В 90-е годы постсоветский либерализм отталкивал лично меня воцарившейся масс-культурой с ее готовыми штампованными образами («человек имеет право», «бери от жизни все» и прочее в этом же духе, о чем нет особой нужды напоминать). В русской классике можно найти характерный пример такой масс-культуры:

Степан Аркадьич получал и читал либеральную газету, не крайнюю, но того направления, которого держалось большинство. И несмотря на то, что ни наука, ни искусство, ни политика не интересовали его, он твердо держался тех взглядов на все эти предметы, каких держалось большинство и его газета, и изменял их, только когда большинство изменяло их, или, лучше сказать, не изменял их, а они сами в нем изменялись.

Степан Аркадьич не избирал ни направления, ни взглядов, а эти направления и взгляды сами приходили к нему, точно так же, как он не выбирал формы шляпы или сюртука, а брал те, которые носят. А иметь взгляды ему, жившему в известном обществе, при потребности некоторой деятельности мысли, развивающейся обыкновенно в лета зрелости, было так же необходимо, как иметь шляпу (Л. Толстой, «Анна Каренина»).

И тем не менее, с годами, будучи уже священником, приходилось всё больше и больше становиться либералом, по крайней мере в глазах немалой части современного церковного сообщества, пусть и не в строго классическом, политическом смысле этого слова.

Либерализм и права человека: pro et contra

В Энциклопедии Брокгауза и Эфрона дается следующее определение:

Либерализм – в политике так наз. направление, противоположное консерватизму; в философии и религии он противополагается ортодоксальности. Это слово происходит от лат. liber – свободный. Л., в общем, есть стремление к общественным реформам, имеющим целью свободу личности и общества, а также к свободе человеческого духа от стеснений, налагаемых церковью, традицией и т. д.

Конечно, существует и много других возможных определений либерализма. Либерализм эволюционировал в течение времени, он может быть разных оттенков, как и неодинаковы демократические модели, существующие в разных европейских странах.
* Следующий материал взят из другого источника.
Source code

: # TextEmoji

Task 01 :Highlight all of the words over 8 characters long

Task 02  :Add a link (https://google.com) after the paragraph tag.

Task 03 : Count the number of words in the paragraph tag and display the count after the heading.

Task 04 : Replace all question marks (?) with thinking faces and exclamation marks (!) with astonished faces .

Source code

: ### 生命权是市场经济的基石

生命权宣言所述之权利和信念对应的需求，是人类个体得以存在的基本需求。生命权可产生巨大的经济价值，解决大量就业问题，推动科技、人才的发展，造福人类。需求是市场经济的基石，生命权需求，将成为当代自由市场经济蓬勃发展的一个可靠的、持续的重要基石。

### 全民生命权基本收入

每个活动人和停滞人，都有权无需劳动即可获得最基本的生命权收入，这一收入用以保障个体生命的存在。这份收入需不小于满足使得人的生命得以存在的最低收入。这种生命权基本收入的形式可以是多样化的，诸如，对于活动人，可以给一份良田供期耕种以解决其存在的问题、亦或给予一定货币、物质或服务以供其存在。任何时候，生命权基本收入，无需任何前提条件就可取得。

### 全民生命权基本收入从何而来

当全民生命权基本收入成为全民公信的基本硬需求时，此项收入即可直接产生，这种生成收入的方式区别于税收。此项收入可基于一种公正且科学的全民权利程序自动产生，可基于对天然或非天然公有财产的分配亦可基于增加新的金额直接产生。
Разумеется, нужно сознавать, что христианство не может быть сведено ни к одной из идеологий и, тем более, политических систем, поскольку его основание не от мира сего. «Мы всюду не совсем чужие. Мы всюду не совсем свои», как писал Григорий Померанц о российских либеральных и диссидентствующих интеллигентах-богоискателях 60-70-х годов. Эти слова как раз лучше всего передают собственно христианское мироощущение, выраженное хотя бы в древнем «Послании к Диогнету» II в. по Р.Х, предположительно св. Иустином мучеником:

Христиане не различаются от прочих людей ни страною, ни языком, ни житейскими обычаями. Они не населяют где-либо особенных городов, не употребляют какого либо необыкновенного наречья, и ведут жизнь ни в чём не отличную от других. Только их учение не есть плод мысли или изобретение людей, ищущих новизны, они не привержены к какому либо учению человеческому как другие, но обитая в эллинских и варварских городах, где кому досталось, и следуя обычаям тех жителей в одежде, в пище и во всем прочем, они представляют удивительный и поистине невероятный образ жизни. Живут они в своем отечестве, но как пришельцы; имеют участие во всем, как граждане, и все терпят как чужестранцы. Для них всякая чужая страна есть отечество, и всякое отечество — чужая страна.

Но эта несводимость христианства к любым человеческим учениям и философским системам в то же время совершенно не исключает его открытости и наличие определенных точек соприкосновения и пересечения с ними.  Положение о том, что человек свободен, самовластен, и таким задуман Творцом, что все люди перед Ним равны, проходит через всю святоотеческую христианскую мысль.

Другое дело, что отсюда могут делаться разные выводы. «Все мне позволительно, но не все полезно», — учит Новый Завет устами апостола Павла. «Позволительно все, что не нарушает свободы другого», — провозглашает либерализм.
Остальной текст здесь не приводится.